Scan the material and copy every line in which "sajjadpaknia" appears.
━━━━━ DATA SHOWN ━━━━━
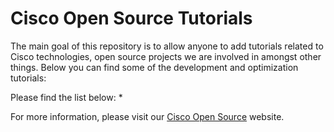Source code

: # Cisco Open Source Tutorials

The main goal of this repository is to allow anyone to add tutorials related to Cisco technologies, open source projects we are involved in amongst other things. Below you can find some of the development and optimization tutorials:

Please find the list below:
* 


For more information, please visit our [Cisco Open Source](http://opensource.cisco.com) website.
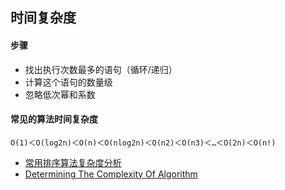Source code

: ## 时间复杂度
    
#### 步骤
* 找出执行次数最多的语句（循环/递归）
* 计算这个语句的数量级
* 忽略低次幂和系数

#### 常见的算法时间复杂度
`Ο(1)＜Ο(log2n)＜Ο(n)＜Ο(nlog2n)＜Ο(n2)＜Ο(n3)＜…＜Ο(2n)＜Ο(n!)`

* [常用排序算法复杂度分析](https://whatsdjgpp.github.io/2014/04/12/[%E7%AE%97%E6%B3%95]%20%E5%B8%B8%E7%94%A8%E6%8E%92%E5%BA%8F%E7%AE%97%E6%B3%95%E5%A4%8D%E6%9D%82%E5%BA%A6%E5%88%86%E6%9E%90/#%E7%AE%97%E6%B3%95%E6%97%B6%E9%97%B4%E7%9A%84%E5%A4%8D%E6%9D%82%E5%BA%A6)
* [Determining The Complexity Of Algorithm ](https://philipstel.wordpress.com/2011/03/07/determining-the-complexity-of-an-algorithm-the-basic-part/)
━━━━━
━━━━━ DATA SHOWN ━━━━━
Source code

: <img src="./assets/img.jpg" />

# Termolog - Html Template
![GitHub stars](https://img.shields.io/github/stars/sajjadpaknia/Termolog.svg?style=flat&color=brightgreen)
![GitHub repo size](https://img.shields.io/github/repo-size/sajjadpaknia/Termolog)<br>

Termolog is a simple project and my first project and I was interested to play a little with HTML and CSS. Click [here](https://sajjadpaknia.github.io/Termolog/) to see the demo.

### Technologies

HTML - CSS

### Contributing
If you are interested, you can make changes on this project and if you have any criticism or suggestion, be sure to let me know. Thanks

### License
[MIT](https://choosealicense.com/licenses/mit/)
━━━━━
━━━━━ DATA SHOWN ━━━━━
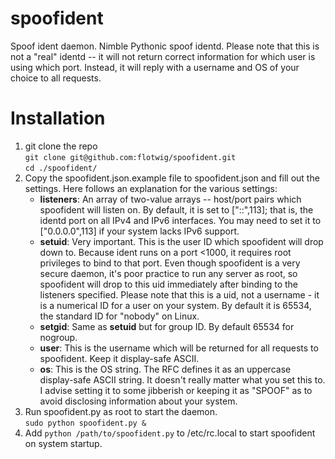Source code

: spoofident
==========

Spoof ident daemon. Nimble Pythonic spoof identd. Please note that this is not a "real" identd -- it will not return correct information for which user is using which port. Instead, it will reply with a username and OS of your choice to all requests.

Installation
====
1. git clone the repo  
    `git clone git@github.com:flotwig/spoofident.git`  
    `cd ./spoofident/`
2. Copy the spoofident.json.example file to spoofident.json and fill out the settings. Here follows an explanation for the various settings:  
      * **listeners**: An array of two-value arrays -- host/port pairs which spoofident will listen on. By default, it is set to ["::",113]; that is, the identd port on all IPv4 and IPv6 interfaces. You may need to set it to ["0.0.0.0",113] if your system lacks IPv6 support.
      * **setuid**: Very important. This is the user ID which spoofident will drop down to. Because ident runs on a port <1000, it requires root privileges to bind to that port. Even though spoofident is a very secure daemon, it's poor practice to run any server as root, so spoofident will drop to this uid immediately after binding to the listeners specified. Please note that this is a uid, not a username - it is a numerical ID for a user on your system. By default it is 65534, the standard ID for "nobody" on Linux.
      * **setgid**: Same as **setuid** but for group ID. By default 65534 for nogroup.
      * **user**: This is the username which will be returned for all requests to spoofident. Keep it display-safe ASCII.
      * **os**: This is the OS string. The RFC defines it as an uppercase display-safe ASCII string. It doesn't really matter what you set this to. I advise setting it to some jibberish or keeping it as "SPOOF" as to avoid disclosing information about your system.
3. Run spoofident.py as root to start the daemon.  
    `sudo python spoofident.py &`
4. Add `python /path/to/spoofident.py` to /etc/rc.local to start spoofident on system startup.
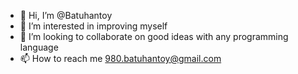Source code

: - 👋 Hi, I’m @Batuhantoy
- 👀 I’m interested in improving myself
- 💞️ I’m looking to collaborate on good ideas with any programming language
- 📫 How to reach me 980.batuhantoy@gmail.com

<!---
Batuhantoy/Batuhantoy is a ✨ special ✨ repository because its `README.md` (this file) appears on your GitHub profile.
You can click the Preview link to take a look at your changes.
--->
━━━━━
#### RESULT FOR THIS TASK:
![GitHub stars](https://img.shields.io/github/stars/sajjadpaknia/Termolog.svg?style=flat&color=brightgreen)
![GitHub repo size](https://img.shields.io/github/repo-size/sajjadpaknia/Termolog)<br>
Termolog is a simple project and my first project and I was interested to play a little with HTML and CSS. Click [here](https://sajjadpaknia.github.io/Termolog/) to see the demo.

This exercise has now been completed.